Our Fantasies, Our Selves: The Year of Carol O’Connor

When you were a kid, did you ever have an ideal image of who you were going to be when you grew up? Way beyond being a fireman or lion tamer or starlet, did you dream of a specific age, lifestyle, and occupation that represented everything you wanted? Alas, I lacked a clear idea for myself in such matters (which may go towards explaining the situation I’m currently in), but this was not universally the case. Take, for instance, a friend here in DC who told me that when she was 8, 9, 10 years old, she knew exactly who she wanted to be: Private Investigator Carol O’Connor, age 36, two kids (no mention of a husband/father in tow). Never mind the fact that my friend’s name is nothing remotely like Carol O’Connor; she’s never met a PI, and why she dreamed of being 36 remains a mystery—even to her. But one thing was absolutely clear in this child’s fantasy, Carol O’Connor had her shit together.

Yowza!

I love everything about this story. I love the fact that her parents got so into it that when she turned nine, they gave her a green briefcase with a Carol O’Connor name plate and a bunch of stamps that said things like CLOSED, URGENT, or OVERDUE in red ink so she could send memos to herself and establish case files. When she was telling me about her doppelganger, my friend said, “So, now I am 36. This is my Year of Carol O’Connor.” I asked her how it felt and she replied something along the lines that having waited her whole life to reach this august age, the only part of Carol’s identity that she had managed was the two kids. “I wish I felt like I had my shit more together,” she mused. ‘The way Carol did.”

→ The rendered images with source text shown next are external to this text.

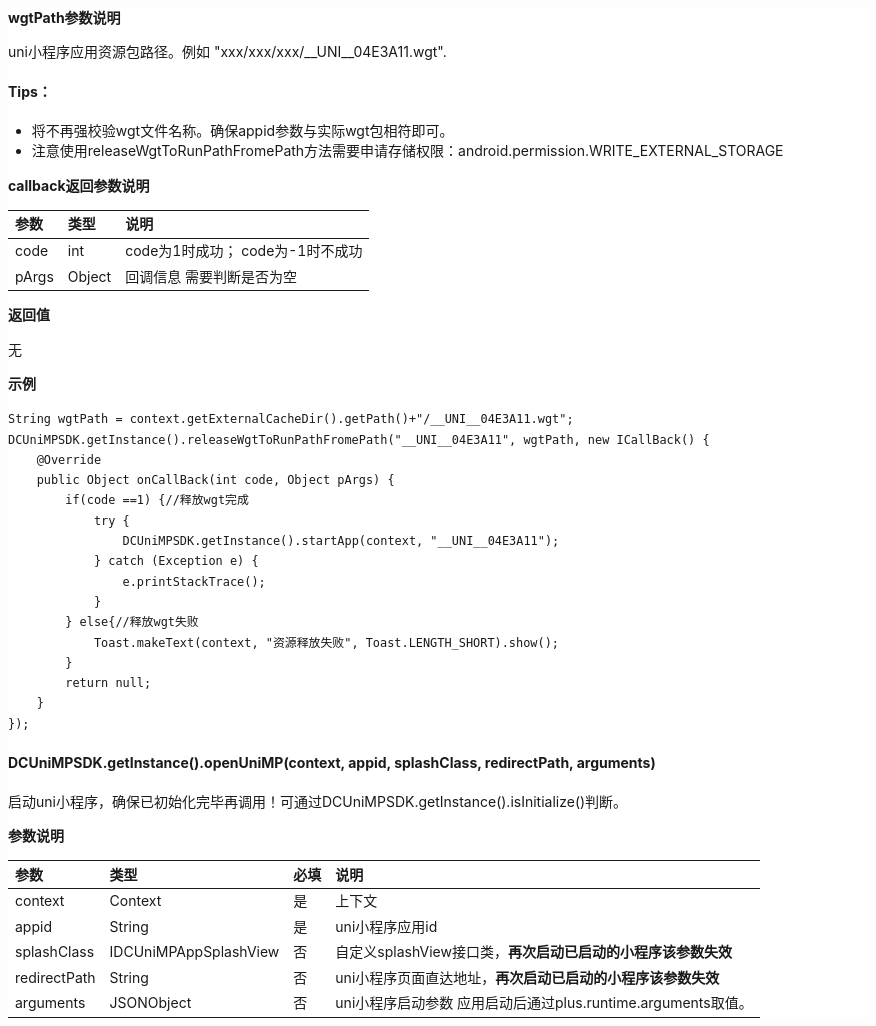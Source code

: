 **wgtPath参数说明**

uni小程序应用资源包路径。例如 "xxx/xxx/xxx/__UNI__04E3A11.wgt".

#### Tips：
- 将不再强校验wgt文件名称。确保appid参数与实际wgt包相符即可。
- 注意使用releaseWgtToRunPathFromePath方法需要申请存储权限：android.permission.WRITE_EXTERNAL_STORAGE

**callback返回参数说明**

|参数|类型|说明
|:----|:----|:----
|code|int|code为1时成功； code为-1时不成功
|pArgs|Object|回调信息 需要判断是否为空

**返回值**

无

**示例**
```
String wgtPath = context.getExternalCacheDir().getPath()+"/__UNI__04E3A11.wgt";
DCUniMPSDK.getInstance().releaseWgtToRunPathFromePath("__UNI__04E3A11", wgtPath, new ICallBack() {
	@Override
	public Object onCallBack(int code, Object pArgs) {
		if(code ==1) {//释放wgt完成
			try {
				DCUniMPSDK.getInstance().startApp(context, "__UNI__04E3A11");
			} catch (Exception e) {
				e.printStackTrace();
			}
		} else{//释放wgt失败
			Toast.makeText(context, "资源释放失败", Toast.LENGTH_SHORT).show();
		}
		return null;
	}
});
```

#### DCUniMPSDK.getInstance().openUniMP(context, appid, splashClass, redirectPath, arguments)

启动uni小程序，确保已初始化完毕再调用！可通过DCUniMPSDK.getInstance().isInitialize()判断。

**参数说明**

|参数|类型|必填|说明
|:----|:----|:----|:-----
|context|Context|是|上下文
|appid|String|是|uni小程序应用id
|splashClass|IDCUniMPAppSplashView|否|自定义splashView接口类，**再次启动已启动的小程序该参数失效**
|redirectPath|String|否|uni小程序页面直达地址，**再次启动已启动的小程序该参数失效**
|arguments|JSONObject|否|uni小程序启动参数 应用启动后通过plus.runtime.arguments取值。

So, who’s the Carol O’Connor in your life? What fantasy image of yourself did you harbor back then? What about now (I know you’ve got one hidden away)?

What makes thinking about this so interesting is how it ties into our process of re-booting and adult identities. I believe there is something very real and true about what we longed for as children having a legitimate place in our lives today. Our fantasies may manifest differently than how we first envisioned them, but the underlying qualities remain much the same. For instance, those who dreamed of being a first responder of sorts most likely continue to feel the need of a clear mission to help others. Lion tamers may have morphed into safari hunters or adventure seekers who thrill to master an unpredictable challenge. Starlets, well, they probably continue to seek out attention. Private investigators—figuring out what makes people tick and why they do what they do–that could go in any of a number of directions.

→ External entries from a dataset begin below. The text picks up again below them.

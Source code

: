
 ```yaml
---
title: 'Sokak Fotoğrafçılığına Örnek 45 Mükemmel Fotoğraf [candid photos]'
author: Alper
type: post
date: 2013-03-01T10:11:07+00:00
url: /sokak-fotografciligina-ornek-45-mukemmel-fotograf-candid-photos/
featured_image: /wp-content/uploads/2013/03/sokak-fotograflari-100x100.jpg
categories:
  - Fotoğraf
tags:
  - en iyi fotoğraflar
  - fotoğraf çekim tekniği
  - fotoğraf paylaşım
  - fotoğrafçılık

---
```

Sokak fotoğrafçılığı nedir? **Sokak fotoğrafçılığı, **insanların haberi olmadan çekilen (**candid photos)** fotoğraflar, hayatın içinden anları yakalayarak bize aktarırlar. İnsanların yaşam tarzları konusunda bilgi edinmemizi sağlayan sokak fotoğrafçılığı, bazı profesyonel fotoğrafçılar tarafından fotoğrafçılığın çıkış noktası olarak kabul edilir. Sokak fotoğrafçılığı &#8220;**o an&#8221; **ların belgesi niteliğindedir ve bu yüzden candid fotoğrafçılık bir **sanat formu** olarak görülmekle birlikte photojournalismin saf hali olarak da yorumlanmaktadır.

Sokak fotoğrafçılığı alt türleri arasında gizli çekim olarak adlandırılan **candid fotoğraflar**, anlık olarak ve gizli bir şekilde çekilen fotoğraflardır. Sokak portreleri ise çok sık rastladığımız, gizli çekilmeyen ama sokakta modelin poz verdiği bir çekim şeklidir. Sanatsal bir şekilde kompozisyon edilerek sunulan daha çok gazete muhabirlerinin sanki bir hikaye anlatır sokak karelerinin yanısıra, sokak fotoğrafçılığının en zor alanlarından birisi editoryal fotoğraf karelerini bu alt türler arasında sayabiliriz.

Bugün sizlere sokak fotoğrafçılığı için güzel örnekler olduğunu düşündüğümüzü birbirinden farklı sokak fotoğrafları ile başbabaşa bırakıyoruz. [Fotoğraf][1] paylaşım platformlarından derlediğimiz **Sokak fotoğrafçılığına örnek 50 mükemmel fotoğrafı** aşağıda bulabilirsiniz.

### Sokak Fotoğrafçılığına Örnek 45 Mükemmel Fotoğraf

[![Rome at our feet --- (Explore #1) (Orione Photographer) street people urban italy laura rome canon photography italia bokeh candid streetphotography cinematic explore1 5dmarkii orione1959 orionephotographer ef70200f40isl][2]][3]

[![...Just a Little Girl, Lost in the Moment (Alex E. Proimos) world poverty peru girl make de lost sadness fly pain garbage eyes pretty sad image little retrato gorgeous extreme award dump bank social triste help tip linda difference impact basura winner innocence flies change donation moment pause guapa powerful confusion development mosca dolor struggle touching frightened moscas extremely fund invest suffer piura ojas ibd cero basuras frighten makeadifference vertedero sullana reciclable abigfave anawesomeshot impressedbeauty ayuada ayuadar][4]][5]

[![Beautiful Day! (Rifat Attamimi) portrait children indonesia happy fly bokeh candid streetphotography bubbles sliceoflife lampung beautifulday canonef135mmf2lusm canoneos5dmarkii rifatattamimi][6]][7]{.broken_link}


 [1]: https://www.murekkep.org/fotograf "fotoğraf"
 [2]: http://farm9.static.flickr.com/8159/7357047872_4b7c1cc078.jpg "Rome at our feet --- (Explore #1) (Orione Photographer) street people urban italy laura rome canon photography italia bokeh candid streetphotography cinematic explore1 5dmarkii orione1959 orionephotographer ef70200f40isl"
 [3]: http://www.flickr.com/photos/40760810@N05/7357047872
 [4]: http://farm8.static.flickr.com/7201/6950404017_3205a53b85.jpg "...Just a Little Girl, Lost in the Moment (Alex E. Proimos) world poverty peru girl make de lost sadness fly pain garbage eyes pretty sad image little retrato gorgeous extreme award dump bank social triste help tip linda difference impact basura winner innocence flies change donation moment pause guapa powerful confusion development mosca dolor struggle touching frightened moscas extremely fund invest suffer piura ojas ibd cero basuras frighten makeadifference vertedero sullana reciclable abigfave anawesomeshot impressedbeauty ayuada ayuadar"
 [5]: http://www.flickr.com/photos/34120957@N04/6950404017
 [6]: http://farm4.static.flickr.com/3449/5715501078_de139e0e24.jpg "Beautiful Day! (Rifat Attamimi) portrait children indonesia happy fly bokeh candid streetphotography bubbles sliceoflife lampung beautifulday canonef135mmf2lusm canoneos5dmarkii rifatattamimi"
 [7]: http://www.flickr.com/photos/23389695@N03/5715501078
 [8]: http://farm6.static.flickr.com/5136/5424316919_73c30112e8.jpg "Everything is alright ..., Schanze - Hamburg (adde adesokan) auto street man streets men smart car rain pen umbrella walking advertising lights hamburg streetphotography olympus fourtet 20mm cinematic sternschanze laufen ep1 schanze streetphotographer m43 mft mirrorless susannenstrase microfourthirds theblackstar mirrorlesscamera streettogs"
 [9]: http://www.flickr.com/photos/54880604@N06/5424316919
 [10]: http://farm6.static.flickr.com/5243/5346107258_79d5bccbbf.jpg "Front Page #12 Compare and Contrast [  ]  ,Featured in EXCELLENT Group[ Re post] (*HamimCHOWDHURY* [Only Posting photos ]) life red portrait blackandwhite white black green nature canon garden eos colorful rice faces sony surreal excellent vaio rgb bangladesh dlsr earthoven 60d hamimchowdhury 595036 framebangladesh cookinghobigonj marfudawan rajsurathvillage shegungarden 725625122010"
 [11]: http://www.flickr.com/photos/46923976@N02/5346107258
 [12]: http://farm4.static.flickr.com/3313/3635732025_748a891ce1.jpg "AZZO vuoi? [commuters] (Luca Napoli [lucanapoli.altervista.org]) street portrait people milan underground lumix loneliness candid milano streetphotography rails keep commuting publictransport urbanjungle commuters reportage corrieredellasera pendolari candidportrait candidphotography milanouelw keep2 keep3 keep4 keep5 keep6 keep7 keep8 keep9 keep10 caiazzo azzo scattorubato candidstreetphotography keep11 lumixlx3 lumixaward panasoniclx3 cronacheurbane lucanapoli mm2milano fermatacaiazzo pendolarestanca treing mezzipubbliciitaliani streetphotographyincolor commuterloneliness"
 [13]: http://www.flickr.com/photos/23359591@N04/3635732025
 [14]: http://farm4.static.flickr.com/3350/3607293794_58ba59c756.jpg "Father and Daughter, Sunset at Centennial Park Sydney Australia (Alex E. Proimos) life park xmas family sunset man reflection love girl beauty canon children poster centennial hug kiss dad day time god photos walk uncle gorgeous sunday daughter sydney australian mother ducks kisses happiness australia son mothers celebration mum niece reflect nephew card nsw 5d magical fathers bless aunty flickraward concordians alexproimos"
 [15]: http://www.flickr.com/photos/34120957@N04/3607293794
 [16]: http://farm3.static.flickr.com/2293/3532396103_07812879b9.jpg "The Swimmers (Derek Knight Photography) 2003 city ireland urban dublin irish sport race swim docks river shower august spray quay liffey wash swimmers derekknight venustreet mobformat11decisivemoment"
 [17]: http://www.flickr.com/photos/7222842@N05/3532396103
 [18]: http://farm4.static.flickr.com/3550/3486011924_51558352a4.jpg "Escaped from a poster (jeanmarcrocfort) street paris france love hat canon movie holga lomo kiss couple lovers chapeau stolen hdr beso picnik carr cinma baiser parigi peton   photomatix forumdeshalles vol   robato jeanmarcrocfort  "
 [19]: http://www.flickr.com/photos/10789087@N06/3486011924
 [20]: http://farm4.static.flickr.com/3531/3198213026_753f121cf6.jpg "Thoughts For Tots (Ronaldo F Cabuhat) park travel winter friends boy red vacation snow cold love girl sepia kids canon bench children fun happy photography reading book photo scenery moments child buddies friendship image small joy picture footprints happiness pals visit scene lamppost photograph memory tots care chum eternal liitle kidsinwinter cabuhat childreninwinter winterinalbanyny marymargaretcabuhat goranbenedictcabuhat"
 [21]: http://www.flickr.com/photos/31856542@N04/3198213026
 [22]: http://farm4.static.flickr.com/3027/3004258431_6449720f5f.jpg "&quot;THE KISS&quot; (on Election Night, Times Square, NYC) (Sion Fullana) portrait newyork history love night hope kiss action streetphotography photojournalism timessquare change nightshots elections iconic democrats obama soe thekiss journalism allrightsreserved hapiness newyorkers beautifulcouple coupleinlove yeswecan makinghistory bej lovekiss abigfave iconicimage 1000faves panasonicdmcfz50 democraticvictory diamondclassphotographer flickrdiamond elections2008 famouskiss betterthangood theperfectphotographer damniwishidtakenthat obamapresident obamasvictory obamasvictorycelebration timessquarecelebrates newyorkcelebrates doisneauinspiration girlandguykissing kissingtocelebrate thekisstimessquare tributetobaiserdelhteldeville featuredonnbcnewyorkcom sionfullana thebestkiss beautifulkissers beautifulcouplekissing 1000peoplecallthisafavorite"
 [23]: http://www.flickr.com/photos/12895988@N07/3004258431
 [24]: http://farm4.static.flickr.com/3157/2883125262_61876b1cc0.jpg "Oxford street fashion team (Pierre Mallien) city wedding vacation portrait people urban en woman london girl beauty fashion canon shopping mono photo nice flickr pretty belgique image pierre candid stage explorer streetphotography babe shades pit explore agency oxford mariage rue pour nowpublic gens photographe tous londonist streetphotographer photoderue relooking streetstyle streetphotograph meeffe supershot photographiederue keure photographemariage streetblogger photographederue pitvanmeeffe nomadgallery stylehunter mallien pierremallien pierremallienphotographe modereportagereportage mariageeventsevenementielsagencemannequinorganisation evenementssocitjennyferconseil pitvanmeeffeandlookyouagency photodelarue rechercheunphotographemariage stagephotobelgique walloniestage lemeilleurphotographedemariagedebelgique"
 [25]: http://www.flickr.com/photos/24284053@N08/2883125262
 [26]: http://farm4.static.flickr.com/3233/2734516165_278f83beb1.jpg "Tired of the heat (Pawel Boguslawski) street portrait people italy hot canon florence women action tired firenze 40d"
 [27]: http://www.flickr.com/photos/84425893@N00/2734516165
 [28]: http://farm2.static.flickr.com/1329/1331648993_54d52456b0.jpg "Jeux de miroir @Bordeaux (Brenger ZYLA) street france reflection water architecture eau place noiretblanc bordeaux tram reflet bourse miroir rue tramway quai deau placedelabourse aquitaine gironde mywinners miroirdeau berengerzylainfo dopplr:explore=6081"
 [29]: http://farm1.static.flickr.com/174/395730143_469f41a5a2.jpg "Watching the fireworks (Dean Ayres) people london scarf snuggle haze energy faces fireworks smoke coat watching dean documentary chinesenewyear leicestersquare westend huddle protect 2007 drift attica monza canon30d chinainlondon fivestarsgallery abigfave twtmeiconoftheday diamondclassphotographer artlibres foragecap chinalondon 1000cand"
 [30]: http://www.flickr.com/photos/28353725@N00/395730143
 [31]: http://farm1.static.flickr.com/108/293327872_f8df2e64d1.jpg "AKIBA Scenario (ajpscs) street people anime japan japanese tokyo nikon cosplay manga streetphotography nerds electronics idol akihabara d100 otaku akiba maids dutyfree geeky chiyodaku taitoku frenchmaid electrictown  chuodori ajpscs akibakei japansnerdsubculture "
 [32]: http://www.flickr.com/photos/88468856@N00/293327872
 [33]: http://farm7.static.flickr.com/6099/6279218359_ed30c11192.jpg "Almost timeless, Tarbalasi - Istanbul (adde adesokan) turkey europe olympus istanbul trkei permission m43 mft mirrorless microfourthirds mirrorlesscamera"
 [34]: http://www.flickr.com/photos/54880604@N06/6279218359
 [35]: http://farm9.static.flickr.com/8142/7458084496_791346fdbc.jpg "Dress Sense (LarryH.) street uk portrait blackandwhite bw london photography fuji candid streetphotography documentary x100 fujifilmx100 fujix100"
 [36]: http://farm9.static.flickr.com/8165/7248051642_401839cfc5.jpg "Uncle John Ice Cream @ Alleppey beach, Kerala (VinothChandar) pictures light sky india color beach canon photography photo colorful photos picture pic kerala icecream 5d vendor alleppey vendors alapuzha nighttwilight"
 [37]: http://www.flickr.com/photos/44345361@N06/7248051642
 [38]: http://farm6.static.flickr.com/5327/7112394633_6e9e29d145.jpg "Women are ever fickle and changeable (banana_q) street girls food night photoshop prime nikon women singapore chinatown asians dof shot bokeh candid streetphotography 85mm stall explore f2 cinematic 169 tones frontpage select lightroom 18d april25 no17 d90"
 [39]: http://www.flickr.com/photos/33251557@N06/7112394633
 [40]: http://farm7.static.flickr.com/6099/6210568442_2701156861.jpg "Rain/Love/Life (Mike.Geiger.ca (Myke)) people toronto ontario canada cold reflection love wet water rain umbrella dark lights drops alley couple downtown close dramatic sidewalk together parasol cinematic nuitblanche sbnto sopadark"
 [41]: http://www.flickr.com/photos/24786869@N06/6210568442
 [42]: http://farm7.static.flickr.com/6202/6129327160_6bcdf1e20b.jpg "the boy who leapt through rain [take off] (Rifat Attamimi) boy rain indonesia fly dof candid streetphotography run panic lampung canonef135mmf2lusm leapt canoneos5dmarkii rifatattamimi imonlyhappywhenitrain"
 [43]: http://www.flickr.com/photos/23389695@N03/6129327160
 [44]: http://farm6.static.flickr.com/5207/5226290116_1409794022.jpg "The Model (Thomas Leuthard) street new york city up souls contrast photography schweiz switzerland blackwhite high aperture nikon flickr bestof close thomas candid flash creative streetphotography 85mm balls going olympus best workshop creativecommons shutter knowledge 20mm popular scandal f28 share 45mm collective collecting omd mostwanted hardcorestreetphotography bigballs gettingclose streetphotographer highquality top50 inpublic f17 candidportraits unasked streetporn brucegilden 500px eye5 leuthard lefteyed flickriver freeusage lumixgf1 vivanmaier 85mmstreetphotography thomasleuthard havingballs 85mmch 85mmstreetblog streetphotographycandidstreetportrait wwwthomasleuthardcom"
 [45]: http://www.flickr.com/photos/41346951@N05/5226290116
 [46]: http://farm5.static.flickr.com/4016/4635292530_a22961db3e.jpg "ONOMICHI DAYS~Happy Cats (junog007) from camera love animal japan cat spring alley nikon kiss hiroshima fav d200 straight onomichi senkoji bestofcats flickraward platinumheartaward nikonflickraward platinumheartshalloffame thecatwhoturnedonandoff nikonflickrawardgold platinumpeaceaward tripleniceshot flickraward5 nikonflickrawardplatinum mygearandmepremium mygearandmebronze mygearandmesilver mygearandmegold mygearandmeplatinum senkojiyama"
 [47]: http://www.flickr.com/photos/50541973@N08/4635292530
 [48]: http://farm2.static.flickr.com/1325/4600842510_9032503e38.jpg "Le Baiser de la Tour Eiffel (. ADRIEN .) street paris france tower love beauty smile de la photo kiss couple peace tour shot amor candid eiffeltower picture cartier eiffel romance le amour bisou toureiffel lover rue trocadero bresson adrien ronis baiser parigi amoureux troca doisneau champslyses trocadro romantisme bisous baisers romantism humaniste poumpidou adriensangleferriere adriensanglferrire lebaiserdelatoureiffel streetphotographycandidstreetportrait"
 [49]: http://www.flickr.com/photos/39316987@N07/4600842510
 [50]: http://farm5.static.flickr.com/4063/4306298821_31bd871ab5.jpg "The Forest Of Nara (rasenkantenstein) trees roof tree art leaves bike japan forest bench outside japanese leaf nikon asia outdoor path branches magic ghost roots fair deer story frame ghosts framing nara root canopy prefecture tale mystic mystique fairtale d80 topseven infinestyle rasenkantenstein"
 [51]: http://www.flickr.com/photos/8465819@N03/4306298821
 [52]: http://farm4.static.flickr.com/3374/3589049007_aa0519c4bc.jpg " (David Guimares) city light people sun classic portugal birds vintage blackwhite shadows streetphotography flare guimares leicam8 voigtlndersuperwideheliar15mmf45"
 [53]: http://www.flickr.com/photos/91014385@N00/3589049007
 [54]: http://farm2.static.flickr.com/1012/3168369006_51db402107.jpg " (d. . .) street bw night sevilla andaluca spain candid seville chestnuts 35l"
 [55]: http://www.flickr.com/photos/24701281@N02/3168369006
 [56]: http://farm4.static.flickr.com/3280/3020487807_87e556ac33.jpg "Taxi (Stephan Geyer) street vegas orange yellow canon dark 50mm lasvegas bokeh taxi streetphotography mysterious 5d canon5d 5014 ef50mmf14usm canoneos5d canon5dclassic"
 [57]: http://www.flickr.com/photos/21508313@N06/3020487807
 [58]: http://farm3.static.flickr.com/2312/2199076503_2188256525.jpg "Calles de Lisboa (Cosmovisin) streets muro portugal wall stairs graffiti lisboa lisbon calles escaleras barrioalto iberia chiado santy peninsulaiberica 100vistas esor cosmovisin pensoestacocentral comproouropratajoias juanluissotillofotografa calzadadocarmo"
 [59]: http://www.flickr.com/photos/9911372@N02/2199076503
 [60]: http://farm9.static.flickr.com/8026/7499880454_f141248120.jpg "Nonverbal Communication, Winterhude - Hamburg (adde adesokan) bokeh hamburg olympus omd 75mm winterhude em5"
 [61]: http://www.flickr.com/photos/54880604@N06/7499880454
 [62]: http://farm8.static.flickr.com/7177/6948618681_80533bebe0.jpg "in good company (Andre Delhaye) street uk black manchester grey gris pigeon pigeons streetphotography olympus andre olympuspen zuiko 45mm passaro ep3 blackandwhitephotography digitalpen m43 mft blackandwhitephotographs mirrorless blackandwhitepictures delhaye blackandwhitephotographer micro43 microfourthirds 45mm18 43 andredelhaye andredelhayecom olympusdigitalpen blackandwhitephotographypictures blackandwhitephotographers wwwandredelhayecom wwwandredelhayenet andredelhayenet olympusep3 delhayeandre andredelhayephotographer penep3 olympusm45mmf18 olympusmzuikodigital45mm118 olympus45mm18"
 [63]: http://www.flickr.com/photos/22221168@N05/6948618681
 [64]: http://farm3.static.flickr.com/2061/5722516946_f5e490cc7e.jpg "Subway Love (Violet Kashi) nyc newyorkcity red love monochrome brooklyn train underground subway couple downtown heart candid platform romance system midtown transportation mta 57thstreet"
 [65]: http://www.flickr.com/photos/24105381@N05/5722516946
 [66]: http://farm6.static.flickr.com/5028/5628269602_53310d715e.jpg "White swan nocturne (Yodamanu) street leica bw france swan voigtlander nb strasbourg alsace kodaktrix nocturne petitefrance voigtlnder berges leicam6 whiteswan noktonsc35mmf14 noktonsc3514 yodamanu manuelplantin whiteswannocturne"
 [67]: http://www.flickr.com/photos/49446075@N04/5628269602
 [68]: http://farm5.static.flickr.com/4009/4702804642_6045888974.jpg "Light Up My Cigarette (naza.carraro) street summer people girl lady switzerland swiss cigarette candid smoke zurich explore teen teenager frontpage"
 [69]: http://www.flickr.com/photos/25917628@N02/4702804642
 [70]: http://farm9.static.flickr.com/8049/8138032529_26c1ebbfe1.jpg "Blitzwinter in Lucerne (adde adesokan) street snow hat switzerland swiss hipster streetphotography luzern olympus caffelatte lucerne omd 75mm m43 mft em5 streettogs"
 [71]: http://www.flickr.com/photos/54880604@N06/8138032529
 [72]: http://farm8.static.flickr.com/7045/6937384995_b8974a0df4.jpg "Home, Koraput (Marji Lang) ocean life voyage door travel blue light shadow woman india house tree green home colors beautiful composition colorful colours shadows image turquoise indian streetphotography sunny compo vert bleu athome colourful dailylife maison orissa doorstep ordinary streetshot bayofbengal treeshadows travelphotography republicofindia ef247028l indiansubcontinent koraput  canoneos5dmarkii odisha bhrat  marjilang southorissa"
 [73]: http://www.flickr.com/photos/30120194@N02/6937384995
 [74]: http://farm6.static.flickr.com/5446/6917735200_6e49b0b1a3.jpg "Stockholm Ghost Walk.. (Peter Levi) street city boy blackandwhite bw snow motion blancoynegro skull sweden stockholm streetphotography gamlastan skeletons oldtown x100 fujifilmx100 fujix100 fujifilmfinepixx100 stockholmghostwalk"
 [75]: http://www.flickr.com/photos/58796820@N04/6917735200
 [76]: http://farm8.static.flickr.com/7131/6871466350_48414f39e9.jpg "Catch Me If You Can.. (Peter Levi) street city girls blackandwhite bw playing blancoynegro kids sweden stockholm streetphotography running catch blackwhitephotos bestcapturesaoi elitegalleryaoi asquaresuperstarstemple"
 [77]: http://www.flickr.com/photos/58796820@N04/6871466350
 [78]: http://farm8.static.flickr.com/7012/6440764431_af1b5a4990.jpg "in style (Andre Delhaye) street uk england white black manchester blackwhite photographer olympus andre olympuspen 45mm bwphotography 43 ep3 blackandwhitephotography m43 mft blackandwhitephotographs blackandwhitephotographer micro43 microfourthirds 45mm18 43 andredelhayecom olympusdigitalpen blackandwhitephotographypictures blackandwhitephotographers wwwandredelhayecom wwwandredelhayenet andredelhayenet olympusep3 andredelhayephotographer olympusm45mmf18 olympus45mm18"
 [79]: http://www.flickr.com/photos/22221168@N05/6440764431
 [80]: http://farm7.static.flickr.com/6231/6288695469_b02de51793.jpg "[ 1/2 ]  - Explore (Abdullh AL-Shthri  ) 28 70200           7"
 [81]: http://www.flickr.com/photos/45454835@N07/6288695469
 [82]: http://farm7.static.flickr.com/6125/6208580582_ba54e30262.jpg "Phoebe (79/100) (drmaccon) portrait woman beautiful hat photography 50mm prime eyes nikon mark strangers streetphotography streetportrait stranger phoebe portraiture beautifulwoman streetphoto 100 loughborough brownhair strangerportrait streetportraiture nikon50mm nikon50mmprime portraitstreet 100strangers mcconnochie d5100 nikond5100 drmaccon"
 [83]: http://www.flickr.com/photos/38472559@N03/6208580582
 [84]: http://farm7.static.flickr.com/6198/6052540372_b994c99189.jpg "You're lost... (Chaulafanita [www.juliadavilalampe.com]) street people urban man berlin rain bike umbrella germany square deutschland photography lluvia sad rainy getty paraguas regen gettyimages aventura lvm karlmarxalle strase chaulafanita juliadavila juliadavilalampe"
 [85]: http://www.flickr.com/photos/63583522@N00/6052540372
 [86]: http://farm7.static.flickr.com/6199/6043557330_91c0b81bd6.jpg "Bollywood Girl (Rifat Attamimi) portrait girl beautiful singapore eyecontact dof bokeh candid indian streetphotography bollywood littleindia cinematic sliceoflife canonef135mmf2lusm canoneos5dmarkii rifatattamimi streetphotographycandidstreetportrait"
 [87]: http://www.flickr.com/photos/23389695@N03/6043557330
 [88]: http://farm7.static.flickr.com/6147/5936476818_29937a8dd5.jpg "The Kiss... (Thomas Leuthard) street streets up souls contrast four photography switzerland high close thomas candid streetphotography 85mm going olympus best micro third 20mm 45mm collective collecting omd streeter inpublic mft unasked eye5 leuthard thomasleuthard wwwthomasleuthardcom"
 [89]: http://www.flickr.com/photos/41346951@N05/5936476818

Yet, the other part of Carol’s persona—having her shit together—is a category in which most re-booters feel they come up short. I certainly do. Having enjoyed fleeting periods in my life where I thought everything was in order was enormously reassuring (if erroneous). I hope, some day, to get back there, but I’m not sure that’s possible. The reason I say this is that the tentative quality that is part of feeling confused or finding yourself in a situation where you need to re-boot means that you are questioning things. You don’t have all the answers. Your life is not in perfect order. You may have even done some of it wrong or, if not wrong per se, you wish you could go back and do it differently. Like Carol, we are taking a magnifying glass to aspects of our lives, trying to determine why it doesn’t make sense and how in the world we can put the pieces back together in a more ordered fashion, one with a better fit…

So, if that very together PI opened her case file to assess your real versus fantasy life, what would she deduce? Would she conclude that you’re in pretty good shape or might she make some suggestions as to where you could step up your game? Which of her red ink stamps would she use?

Regardless of her assessment, the Carol O’Connor inside each of us is a persona we need to keep alive because she brings with her a much needed energy. While it is true that I am well past the age to be an Olympic champion, the fact of the matter is I never would have qualified to begin with (being far too lazy and unathletic). As sad as this is, it doesn’t mean I can’t take that ambitious champion and redirect her towards other projects. This is what I want you to think about for yourself.

How can you harness that enthusiasm and the dreams you had all those years ago and bring that into your efforts to re-boot your life today? Which parts of your private fantasies remain relevant and can serve as a vehicle for fulfillment to moving you ahead?

Questioning ourselves and our lives means that we will never feel fully settled, never know for certain that we have our shit together, but this is a good thing. It keeps us on our toes, looking for better answers. Just ask Carol.